The most commonly used atlas template for brain imaging is the ICBM152 template, defining the so-called MNI space. The template was generated by averaging 152 individual brains after affine normalization (correcting for size, translation and rotation). As it can be seen on the left, the template provides very little contrast for cerebellar structures.
Normalization (affine or nonlinear) to this template leads to a large spatial spread of individual fissures. One the right is depicted the superposition of 16 individual primary fissures (A) and intra-biventer fissures (B). The distance between identical fissures in two different individuals is 4 mm on average. In the neo-cortex the large variability of the folding pattern prevents a more accurate alignment. For infra-tentorial structures (cerebellum and brainstem) the spatial structural variability is much less and would allow for a much more accurate alignment.
We therefore developed a new template of the cerebellum and brainstem, the spatially unbiased infra-tentorial template (SUIT). This template is:
Spatial unbiasedness, and the relationship to MNI space
The SUIT template was developed to be spatially unbiased in respect to the affine alignment to MNI space. This means that when normalizing the same brain to the MNI whole-brain template and to the SUIT template, the same structure should end up on average at the same coordinate in atlas space. For each individual there will be of course differences between the two normalizations (otherwise what would be the point?). These differences can be as big as 1 cm, and are on average across the image ~5mm. Furthermore, small systematic differences between different MNI normalisation methods (SPM Segmentation, SUIT, FSL's FNIRT) still remain. Therefore for the most accurate results, it is important that your data and your atlas template are normalised with the same algorithm. For the surface-based representation and the probabilistic atlas, we have therefore released separate versions for different atlas spaces.
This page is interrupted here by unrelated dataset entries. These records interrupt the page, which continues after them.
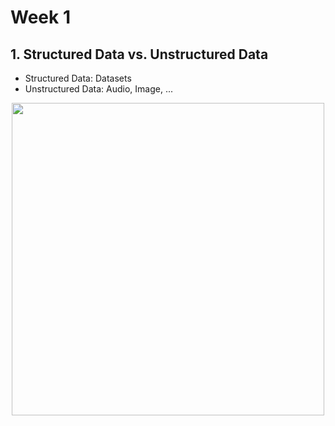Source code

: # Week 1

## 1. Structured Data vs. Unstructured Data

+ Structured Data: Datasets
+ Unstructured Data: Audio, Image, ...

<p align="center">
  <img src="../res/img/week1/img1.png" width="500"/>
</p>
The newest version of the toolbox also includes a surface-based representation of the SUIT-template. This allows you to display volume-averaged cerebellar data on a group flatmap - providing an intuitive and efficient way to communicate cerebellar activation results.
A few notes of warning:
- The new isolation only works using SPM12, the previous version of suit_isolate is still included for backward compatibility.
- The "Normalization" option in SPM2-SPM8 leads to substantial stretching of the cerebellum in the z-direction. Thus, coordinate in SUIT and the normalization methods are not comparable with "MNI" coordinates obtained using the non-linear normalization in SPM.
- Other normalization algorithms - normalization with concurrent segmentation (SPM5/8), FLIRT (FSL), and SUIT are reasonable unbiased in respect to each other. However, small differences exists, so we have released different versions for the probabilistic atlas and the cerebellar surface for different normalisation methods.
- The anatomy of the Colin cerebellum has been carefully documented in a MRI atlas of the human cerebellum (Schmahmann, 2002). Although this individual has been aligned to the MNI space, it is not unbiased, unlike our template. This means, it is not valid to take MNI-space coordinates and refer to the Colin brain to assign a lobule to this coordinate. As a solution, we have developed a probabilistic atlas of the human cerebellum.
- While the code is written to be compatible with SPM5-12 , all of our testing happens in SPM8/12 and we cannot guarantee that newer features will work under SPM5. SPM2 is no longer supported.